Stored entries

________

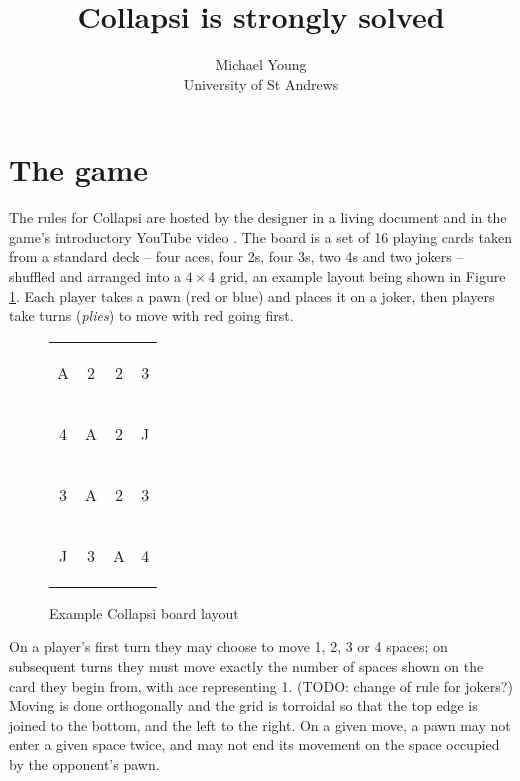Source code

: \documentclass[a4paper, twocolumn]{article}
\title{Collapsi is strongly solved}
\author{Michael Young\\University of St Andrews}
\newcommand\card[1]{\begin{tcolorbox}#1\end{tcolorbox}}
\begin{document}
\maketitle



\section{The game}

The rules for Collapsi are hosted by the designer in a living document
\cite{rules} and in the game's introductory YouTube video \cite{youtube}. The
board is a set of 16 playing cards taken from a standard deck -- four aces, four
2s, four 3s, two 4s and two jokers -- shuffled and arranged into a $4\times 4$
grid, an example layout being shown in Figure \ref{fig:board}. Each player takes
a pawn (red or blue) and places it on a joker, then players take turns
(\textit{plies}) to move with red going first.

\begin{figure}[h]
  \centering
  \begin{tabular}{c c c c}
    \card{A} & \card{2} & \card{2} & \card{3} \\
    \card{4} & \card{A} & \card{2} & \card{J} \\
    \card{3} & \card{A} & \card{2} & \card{3} \\
    \card{J} & \card{3} & \card{A} & \card{4}
  \end{tabular}

  \caption{Example Collapsi board layout}
  \label{fig:board}
\end{figure}

On a player's first turn they may choose to move 1, 2, 3 or 4 spaces; on
subsequent turns they must move exactly the number of spaces shown on the card
they begin from, with ace representing 1.  (TODO: change of rule for jokers?)
Moving is done orthogonally and the grid is torroidal so that the top edge is
joined to the bottom, and the left to the right. On a given move, a pawn may not
enter a given space twice, and may not end its movement on the space occupied by
the opponent's pawn.
\end{document}
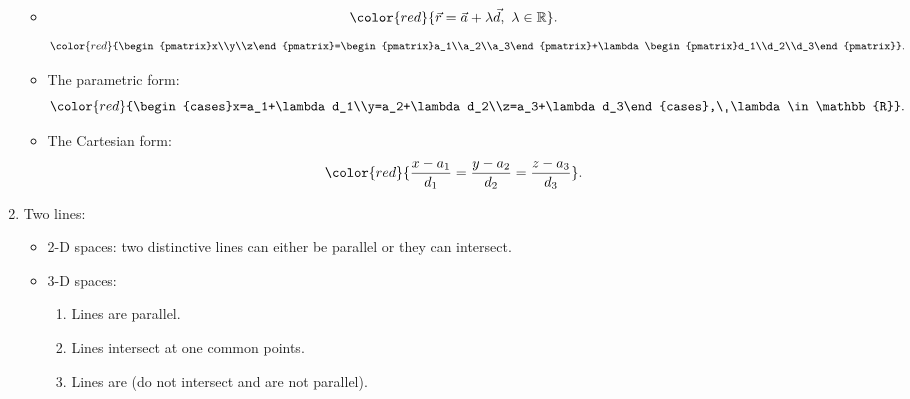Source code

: \documentclass[12pt, a4paper]{article}
\def\d{{\mathrm{d}}}
\begin{document}
\begin{enumerate}
\begin{itemize}
    \item $${\color{red}{\vec{r}=\vec{a}+\lambda\vec{d},\ \lambda\in\mathbb{R}}}.$$
    $${\color{red}{\begin{pmatrix}x\\y\\z\end{pmatrix}=\begin{pmatrix}a_1\\a_2\\a_3\end{pmatrix}+\lambda\begin{pmatrix}d_1\\d_2\\d_3\end{pmatrix}}}.$$
    \item The parametric form: 
    $${\color{red}{\begin{cases}x=a_1+\lambda d_1\\y=a_2+\lambda d_2\\z=a_3+\lambda d_3\end{cases},\ \lambda\in\mathbb{R}}}.$$
    \item The Cartesian form: 
    $${\color{red}{\frac{x-a_1}{d_1}=\frac{y-a_2}{d_2}=\frac{z-a_3}{d_3}}}.$$
  \end{itemize}
  \item Two lines: 
  \begin{itemize}
    \item 2-D spaces: two distinctive lines can either be parallel or they can intersect. 
    \item 3-D spaces: 
    \begin{enumerate}
      \item Lines are parallel.
      \item Lines intersect at one common points.
      \item Lines are \textbf{\color{red}{skewed}} (do not intersect and are not parallel).
    \end{enumerate}
  \end{itemize}
\end{enumerate}
\end{document}
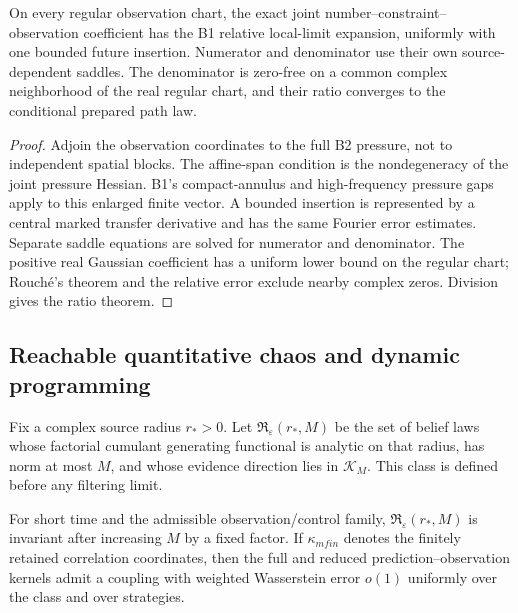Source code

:\begin{theorem}
\label{thm:r12-c1-coefficient}
On every regular observation chart, the exact joint number--constraint--
observation coefficient has the B1 relative local-limit expansion, uniformly
with one bounded future insertion.  Numerator and denominator use their own
source-dependent saddles.  The denominator is zero-free on a common complex
neighborhood of the real regular chart, and their ratio converges to the
conditional prepared path law.
\end{theorem}

\begin{proof}
Adjoin the observation coordinates to the full B2 pressure, not to independent
spatial blocks.  The affine-span condition is the nondegeneracy of the joint
pressure Hessian.  B1's compact-annulus and high-frequency pressure gaps apply
to this enlarged finite vector.  A bounded insertion is represented by a
central marked transfer derivative and has the same Fourier error estimates.
Separate saddle equations are solved for numerator and denominator.  The
positive real Gaussian coefficient has a uniform lower bound on the regular
chart; Rouch\'e's theorem and the relative error exclude nearby complex zeros.
Division gives the ratio theorem.
\end{proof}

\subsection{Reachable quantitative chaos and dynamic programming}

Fix a complex source radius $r_*>0$.  Let $\mathfrak R_\varepsilon(r_*,M)$ be
the set of belief laws whose factorial cumulant generating functional is
analytic on that radius, has norm at most $M$, and whose evidence direction
lies in $\mathcal K_M$.  This class is defined before any filtering limit.

\begin{lemma}
\label{lem:r12-c1-chaos}
For short time and the admissible observation/control family,
$\mathfrak R_\varepsilon(r_*,M)$ is invariant after increasing $M$ by a fixed
factor.  If $\kappa_{
m fin}$ denotes the finitely retained correlation
coordinates, then the full and reduced prediction--observation kernels admit a
coupling with weighted Wasserstein error $o(1)$ uniformly over the class and
over strategies.
\end{lemma}

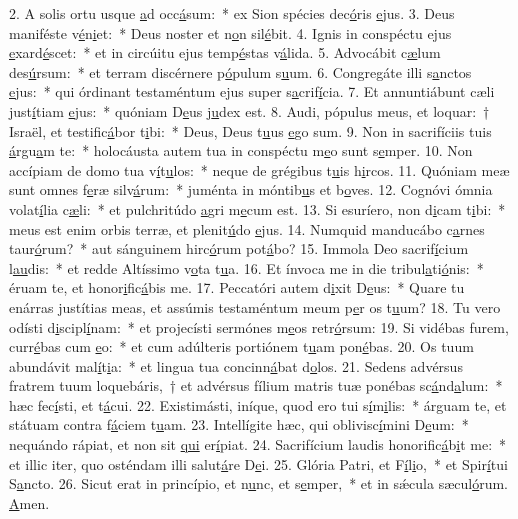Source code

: 2. A solis ortu usque \uline{a}d occ\uline{á}sum:~* ex Sion spécies dec\uline{ó}ris \uline{e}jus.
3. Deus maniféste v\uline{é}n\uline{i}et:~* Deus noster et n\uline{o}n sil\uline{é}bit.
4. Ignis in conspéctu ejus \uline{e}xard\uline{é}scet:~* et in circúitu ejus temp\uline{é}stas v\uline{á}lida.
5. Advocábit c\uline{æ}lum des\uline{ú}rsum:~* et terram discérnere p\uline{ó}pulum s\uline{u}um.
6. Congregáte illi s\uline{a}nctos \uline{e}jus:~* qui órdinant testaméntum ejus super s\uline{a}crif\uline{í}cia.
7. Et annuntiábunt cæli just\uline{í}tiam \uline{e}jus:~* quóniam D\uline{e}us j\uline{u}dex est.
8. Audi, pópulus meus, et loquar:~† Israël, et testific\uline{á}bor t\uline{i}bi:~* Deus, Deus t\uline{u}us \uline{e}go sum.
9. Non in sacrifíciis tuis \uline{á}rgu\uline{a}m te:~* holocáusta autem tua in conspéctu m\uline{e}o sunt s\uline{e}mper.
10. Non accípiam de domo tua v\uline{í}t\uline{u}los:~* neque de grégibus t\uline{u}is h\uline{i}rcos.
11. Quóniam meæ sunt omnes f\uline{e}ræ silv\uline{á}rum:~* juménta in móntib\uline{u}s et b\uline{o}ves.
12. Cognóvi ómnia volat\uline{í}lia c\uline{æ}li:~* et pulchritúdo \uline{a}gri m\uline{e}cum est.
13. Si esuríero, non d\uline{i}cam t\uline{i}bi:~* meus est enim orbis terræ, et plenit\uline{ú}do \uline{e}jus.
14. Numquid manducábo c\uline{a}rnes taur\uline{ó}rum?~* aut sánguinem hirc\uline{ó}rum pot\uline{á}bo?
15. Immola Deo sacrif\uline{í}cium l\uline{au}dis:~* et redde Altíssimo v\uline{o}ta t\uline{u}a.
16. Et ínvoca me in die tribul\uline{a}ti\uline{ó}nis:~* éruam te, et honor\uline{i}fic\uline{á}bis me.
17. Peccatóri autem d\uline{i}xit D\uline{e}us:~* Quare tu enárras justítias meas, et assúmis testaméntum meum p\uline{e}r os t\uline{u}um?
18. Tu vero odísti d\uline{i}scipl\uline{í}nam:~* et projecísti sermónes m\uline{e}os retr\uline{ó}rsum:
19. Si vidébas furem, curr\uline{é}bas cum \uline{e}o:~* et cum adúlteris portiónem t\uline{u}am pon\uline{é}bas.
20. Os tuum abundávit mal\uline{í}t\uline{i}a:~* et lingua tua concinn\uline{á}bat d\uline{o}los.
21. Sedens advérsus fratrem tuum loquebáris,~† et advérsus fílium matris tuæ ponébas sc\uline{á}nd\uline{a}lum:~* hæc fec\uline{í}sti, et t\uline{á}cui.
22. Existimásti, iníque, quod ero tui s\uline{í}m\uline{i}lis:~* árguam te, et státuam contra f\uline{á}ciem t\uline{u}am.
23. Intellígite hæc, qui oblivisc\uline{í}mini D\uline{e}um:~* nequándo rápiat, et non sit \uline{qui} er\uline{í}piat.
24. Sacrifícium laudis honorific\uline{á}b\uline{i}t me:~* et illic iter, quo osténdam illi salut\uline{á}re D\uline{e}i.
25. Glória Patri, et F\uline{í}l\uline{i}o,~* et Spir\uline{í}tui S\uline{a}ncto.
26. Sicut erat in princípio, et n\uline{u}nc, et s\uline{e}mper,~* et in sǽcula sæcul\uline{ó}rum. \uline{A}men.
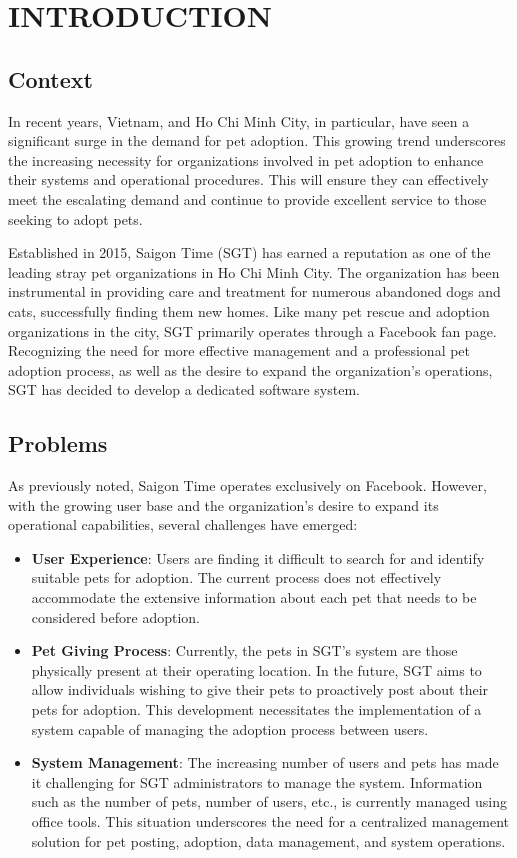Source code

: 
\chapter{INTRODUCTION}
\section{Context}
In recent years, Vietnam, and Ho Chi Minh City, in particular, have seen a significant surge in the demand for pet adoption. This growing trend underscores the increasing necessity for organizations involved in pet adoption to enhance their systems and operational procedures. This will ensure they can effectively meet the escalating demand and continue to provide excellent service to those seeking to adopt pets.

Established in 2015, Saigon Time (SGT) has earned a reputation as one of the leading stray pet organizations in Ho Chi Minh City. The organization has been instrumental in providing care and treatment for numerous abandoned dogs and cats, successfully finding them new homes. Like many pet rescue and adoption organizations in the city, SGT primarily operates through a Facebook fan page. Recognizing the need for more effective management and a professional pet adoption process, as well as the desire to expand the organization’s operations, SGT has decided to develop a dedicated software system.

\section{Problems}

As previously noted, Saigon Time operates exclusively on Facebook. However, with the growing user base and the organization’s desire to expand its operational capabilities, several challenges have emerged:
\begin{itemize}
    \item \textbf{User Experience}: Users are finding it difficult to search for and identify suitable pets for adoption. The current process does not effectively accommodate the extensive information about each pet that needs to be considered before adoption.
    \item \textbf{Pet Giving Process}: Currently, the pets in SGT’s system are those physically present at their operating location. In the future, SGT aims to allow individuals wishing to give their pets to proactively post about their pets for adoption. This development necessitates the implementation of a system capable of managing the adoption process between users.
    \item \textbf{System Management}: The increasing number of users and pets has made it challenging for SGT administrators to manage the system. Information such as the number of pets, number of users, etc., is currently managed using office tools. This situation underscores the need for a centralized management solution for pet posting, adoption, data management, and system operations.
\end{itemize}


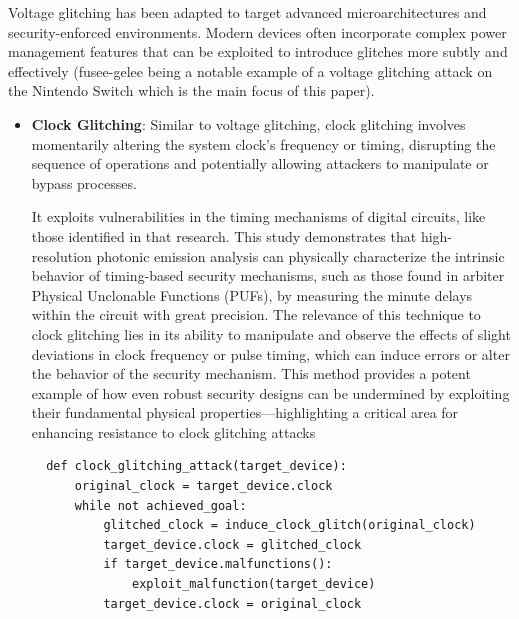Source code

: \begin{itemize}
Voltage glitching has been adapted to target advanced microarchitectures and security-enforced environments. Modern devices often incorporate complex power management features that can be exploited to introduce glitches more subtly and effectively
(fusee-gelee being a notable example of a voltage glitching attack on the Nintendo Switch which is the main focus of this paper).\\
\end{itemize}

\begin{itemize}
\item
  \textbf{Clock Glitching}: Similar to voltage glitching, clock
  glitching involves momentarily altering the system clock's frequency or timing, disrupting the sequence of
operations and potentially allowing attackers to manipulate or bypass
processes.\cite{bar-elSorcererApprenticeGuide2004}

It exploits vulnerabilities in the timing mechanisms of digital circuits, like those identified in that research\cite{tajikPhysicalCharacterizationArbiter2014}. This study demonstrates that high-resolution photonic emission analysis can physically characterize the intrinsic behavior of timing-based security mechanisms, such as those found in arbiter Physical Unclonable Functions (PUFs), by measuring the minute delays within the circuit with great precision. The relevance of this technique to clock glitching lies in its ability to manipulate and observe the effects of slight deviations in clock frequency or pulse timing, which can induce errors or alter the behavior of the security mechanism. This method provides a potent example of how even robust security designs can be undermined by exploiting their fundamental physical properties—highlighting a critical area for enhancing resistance to clock glitching attacks

\begin{verbatim}
  def clock_glitching_attack(target_device):
      original_clock = target_device.clock
      while not achieved_goal:
          glitched_clock = induce_clock_glitch(original_clock)
          target_device.clock = glitched_clock
          if target_device.malfunctions():
              exploit_malfunction(target_device)
          target_device.clock = original_clock 
  \end{verbatim}

\end{itemize}

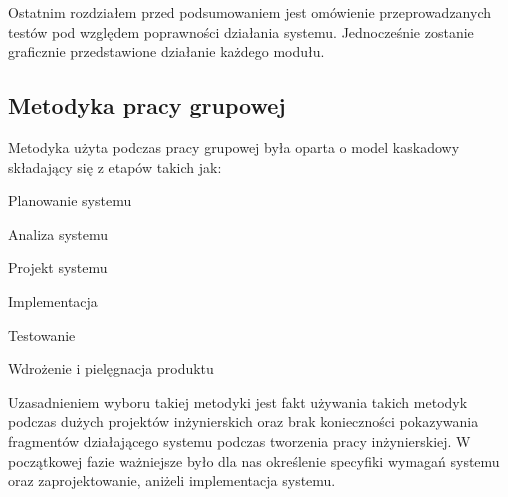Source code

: Ostatnim rozdziałem przed podsumowaniem jest omówienie przeprowadzanych testów pod względem poprawności działania systemu. Jednocześnie zostanie graficznie przedstawione działanie każdego modułu.

\newpage
\subsection{Metodyka pracy grupowej}
Metodyka użyta podczas pracy grupowej była oparta o model kaskadowy \cite{waterfall} składający się z etapów takich jak:
\begin{itemize*}
	\item Planowanie systemu
	\item Analiza systemu
	\item Projekt systemu
	\item Implementacja
	\item Testowanie
	\item Wdrożenie i pielęgnacja produktu
\end{itemize*}

Uzasadnieniem wyboru takiej metodyki jest fakt używania takich metodyk podczas dużych projektów inżynierskich oraz brak konieczności pokazywania fragmentów działającego systemu podczas tworzenia pracy inżynierskiej. W początkowej fazie ważniejsze było dla nas określenie specyfiki wymagań systemu oraz zaprojektowanie, aniżeli implementacja systemu.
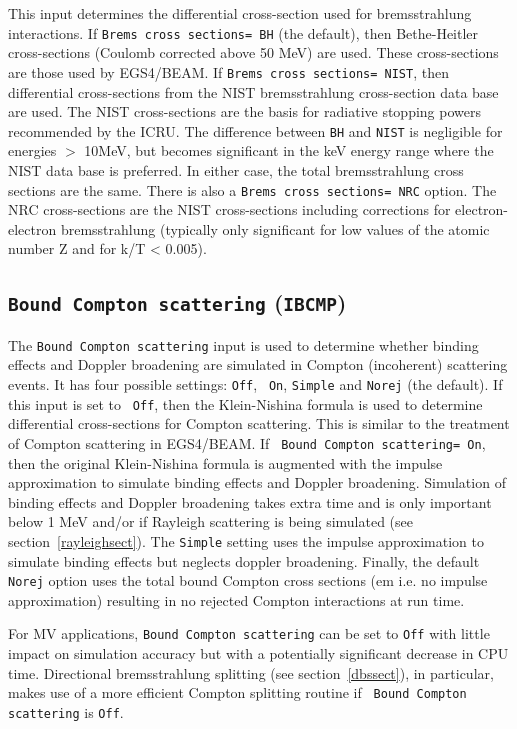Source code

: \documentclass[12pt,twoside]{article}
\begin{document}
This input determines the differential cross-section used for
bremsstrahlung interactions.  If {\tt Brems cross sections= BH} (the
default), then Bethe-Heitler cross-sections (Coulomb corrected above
50 MeV)\cite{KM59} are used.  These cross-sections are those used by
EGS4/BEAM.  If {\tt Brems cross sections= NIST}, then differential
cross-sections from the NIST bremsstrahlung cross-section data
base\cite{SB85,SB86a} are used.  The NIST cross-sections are the basis
for radiative stopping powers recommended by the ICRU\cite{ICRU37}.
The difference between {\tt BH} and {\tt NIST} is negligible for energies
$>$ 10MeV, but becomes significant in the keV energy range where the
NIST data base is preferred. In either case, the total bremsstrahlung
cross sections are the same.  There is also
a {\tt Brems cross sections= NRC} option.  The NRC cross-sections
are the NIST cross-sections including corrections for electron-electron
bremsstrahlung (typically only
significant for low values of the atomic number Z and for k/T < 0.005).

\subsection{ {\tt Bound Compton scattering} ({\tt IBCMP})}
\label{bcsect}

The {\tt Bound Compton scattering} input is used to determine whether
binding effects and Doppler broadening are simulated in Compton
(incoherent) scattering events.  It has four possible settings: {\tt Off}, {\tt
On}, {\tt Simple} and {\tt Norej} (the default). If this input is set to {\tt
Off}, then the Klein-Nishina formula\cite{KN29} is used to
determine differential cross-sections for Compton scattering.  This is
similar to the treatment of Compton scattering in EGS4/BEAM.  If {\tt
Bound Compton scattering= On}, then the original Klein-Nishina formula is
augmented with the impulse approximation\cite{Ri75} to simulate binding
effects and Doppler broadening.  Simulation of binding effects and Doppler
broadening takes extra time and is only important below 1 MeV and/or if
Rayleigh scattering is being simulated (see section~\ref{rayleighsect}).
The {\tt Simple} setting uses the impulse approximation to simulate binding
effects but neglects doppler broadening.  Finally, the default {\tt Norej}
option uses the total bound Compton cross sections ({em i.e.} no impulse
approximation) resulting in no rejected Compton interactions at run time.

For MV applications, {\tt Bound Compton scattering} can be set to {\tt Off} with
little impact on simulation accuracy but with a potentially significant decrease
in CPU time.  Directional bremsstrahlung splitting (see section~\ref{dbssect}),
in particular, makes use of a more efficient Compton splitting routine if {\tt
Bound Compton scattering} is {\tt Off}.
\end{document}
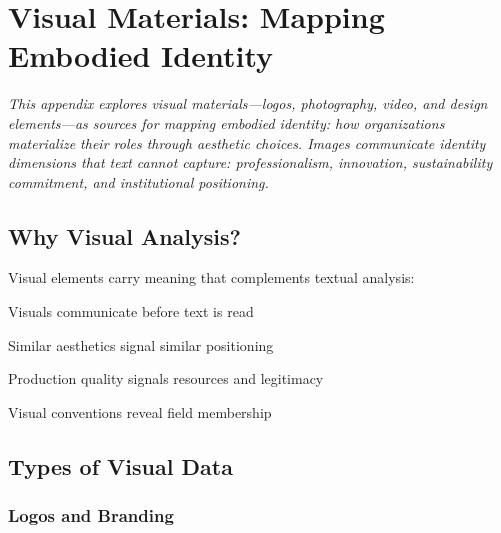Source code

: \chapter{Visual Materials: Mapping Embodied Identity}
\label{app:visual-materials}

\noindent\textit{This appendix explores visual materials---logos, photography, video, and design elements---as sources for mapping embodied identity: how organizations materialize their roles through aesthetic choices. Images communicate identity dimensions that text cannot capture: professionalism, innovation, sustainability commitment, and institutional positioning.}

\bigskip


\section*{Why Visual Analysis?}

Visual elements carry meaning that complements textual analysis:


\begin{description}[leftmargin=0.5cm, itemsep=0.3em]
\item[Immediate Impression] Visuals communicate before text is read
\item[Identity Clustering] Similar aesthetics signal similar positioning
\item[Professionalism Markers] Production quality signals resources and legitimacy
\item[Sector Alignment] Visual conventions reveal field membership
\end{description}


\section*{Types of Visual Data}

\subsection*{Logos and Branding}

________

Exercise objective:
Search the data for "varepsilon". Copy each line that has it.

Answer section:
Fix a complex source radius $r_*>0$.  Let $\mathfrak R_\varepsilon(r_*,M)$ be
$\mathfrak R_\varepsilon(r_*,M)$ is invariant after increasing $M$ by a fixed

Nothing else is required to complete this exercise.